(Rendered images with source text)
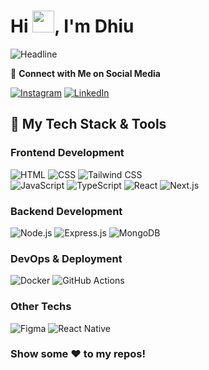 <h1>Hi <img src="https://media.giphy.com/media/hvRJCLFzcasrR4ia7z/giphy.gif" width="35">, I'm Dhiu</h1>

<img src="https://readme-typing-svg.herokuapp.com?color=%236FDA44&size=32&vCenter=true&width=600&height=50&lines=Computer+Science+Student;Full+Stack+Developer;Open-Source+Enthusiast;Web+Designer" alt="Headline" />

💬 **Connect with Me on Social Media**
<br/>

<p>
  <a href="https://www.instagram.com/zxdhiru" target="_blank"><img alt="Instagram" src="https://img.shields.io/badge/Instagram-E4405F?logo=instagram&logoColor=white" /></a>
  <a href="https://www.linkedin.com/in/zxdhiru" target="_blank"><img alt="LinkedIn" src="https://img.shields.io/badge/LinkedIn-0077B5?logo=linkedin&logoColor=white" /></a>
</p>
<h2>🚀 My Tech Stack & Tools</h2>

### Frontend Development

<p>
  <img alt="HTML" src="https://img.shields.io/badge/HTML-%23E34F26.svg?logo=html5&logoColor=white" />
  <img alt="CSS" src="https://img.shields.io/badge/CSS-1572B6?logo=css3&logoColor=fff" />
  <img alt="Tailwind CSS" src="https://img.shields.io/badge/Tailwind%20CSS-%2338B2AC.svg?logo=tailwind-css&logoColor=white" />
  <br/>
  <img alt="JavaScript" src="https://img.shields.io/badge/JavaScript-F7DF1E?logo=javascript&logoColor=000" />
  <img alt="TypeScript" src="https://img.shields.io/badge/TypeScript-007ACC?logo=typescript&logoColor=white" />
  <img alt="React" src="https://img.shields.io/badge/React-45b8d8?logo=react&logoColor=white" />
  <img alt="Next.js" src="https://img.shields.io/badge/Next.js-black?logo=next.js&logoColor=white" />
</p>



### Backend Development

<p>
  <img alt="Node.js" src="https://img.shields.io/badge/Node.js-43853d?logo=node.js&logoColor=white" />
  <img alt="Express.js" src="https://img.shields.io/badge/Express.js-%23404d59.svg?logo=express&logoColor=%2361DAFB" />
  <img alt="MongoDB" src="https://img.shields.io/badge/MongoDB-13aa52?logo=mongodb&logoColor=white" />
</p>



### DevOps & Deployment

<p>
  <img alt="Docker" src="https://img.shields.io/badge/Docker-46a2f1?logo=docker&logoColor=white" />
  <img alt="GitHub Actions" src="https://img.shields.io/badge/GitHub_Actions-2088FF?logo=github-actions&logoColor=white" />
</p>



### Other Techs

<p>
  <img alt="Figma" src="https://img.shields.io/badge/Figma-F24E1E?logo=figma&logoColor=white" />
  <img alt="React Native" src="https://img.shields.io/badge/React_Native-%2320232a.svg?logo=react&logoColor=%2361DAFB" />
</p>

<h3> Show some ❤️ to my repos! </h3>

## Problem description
Will you restate every entry word for word and omit the images?

## Expected output
 <h1>Hi <img src="https://media.giphy.com/media/hvRJCLFzcasrR4ia7z/giphy.gif" width="35">, I'm Dhiu</h1>

<img src="https://readme-typing-svg.herokuapp.com?color=%236FDA44&size=32&vCenter=true&width=600&height=50&lines=Computer+Science+Student;Full+Stack+Developer;Open-Source+Enthusiast;Web+Designer" alt="Headline" />

💬 **Connect with Me on Social Media**
<br/>

<p>
  <a href="https://www.instagram.com/zxdhiru" target="_blank"><img alt="Instagram" src="https://img.shields.io/badge/Instagram-E4405F?logo=instagram&logoColor=white" /></a>
  <a href="https://www.linkedin.com/in/zxdhiru" target="_blank"><img alt="LinkedIn" src="https://img.shields.io/badge/LinkedIn-0077B5?logo=linkedin&logoColor=white" /></a>
</p>
<h2>🚀 My Tech Stack & Tools</h2>

### Frontend Development

<p>
  <img alt="HTML" src="https://img.shields.io/badge/HTML-%23E34F26.svg?logo=html5&logoColor=white" />
  <img alt="CSS" src="https://img.shields.io/badge/CSS-1572B6?logo=css3&logoColor=fff" />
  <img alt="Tailwind CSS" src="https://img.shields.io/badge/Tailwind%20CSS-%2338B2AC.svg?logo=tailwind-css&logoColor=white" />
  <br/>
  <img alt="JavaScript" src="https://img.shields.io/badge/JavaScript-F7DF1E?logo=javascript&logoColor=000" />
  <img alt="TypeScript" src="https://img.shields.io/badge/TypeScript-007ACC?logo=typescript&logoColor=white" />
  <img alt="React" src="https://img.shields.io/badge/React-45b8d8?logo=react&logoColor=white" />
  <img alt="Next.js" src="https://img.shields.io/badge/Next.js-black?logo=next.js&logoColor=white" />
</p>



### Backend Development

<p>
  <img alt="Node.js" src="https://img.shields.io/badge/Node.js-43853d?logo=node.js&logoColor=white" />
  <img alt="Express.js" src="https://img.shields.io/badge/Express.js-%23404d59.svg?logo=express&logoColor=%2361DAFB" />
  <img alt="MongoDB" src="https://img.shields.io/badge/MongoDB-13aa52?logo=mongodb&logoColor=white" />
</p>



### DevOps & Deployment

<p>
  <img alt="Docker" src="https://img.shields.io/badge/Docker-46a2f1?logo=docker&logoColor=white" />
  <img alt="GitHub Actions" src="https://img.shields.io/badge/GitHub_Actions-2088FF?logo=github-actions&logoColor=white" />
</p>



### Other Techs

<p>
  <img alt="Figma" src="https://img.shields.io/badge/Figma-F24E1E?logo=figma&logoColor=white" />
  <img alt="React Native" src="https://img.shields.io/badge/React_Native-%2320232a.svg?logo=react&logoColor=%2361DAFB" />
</p>

<h3> Show some ❤️ to my repos! </h3>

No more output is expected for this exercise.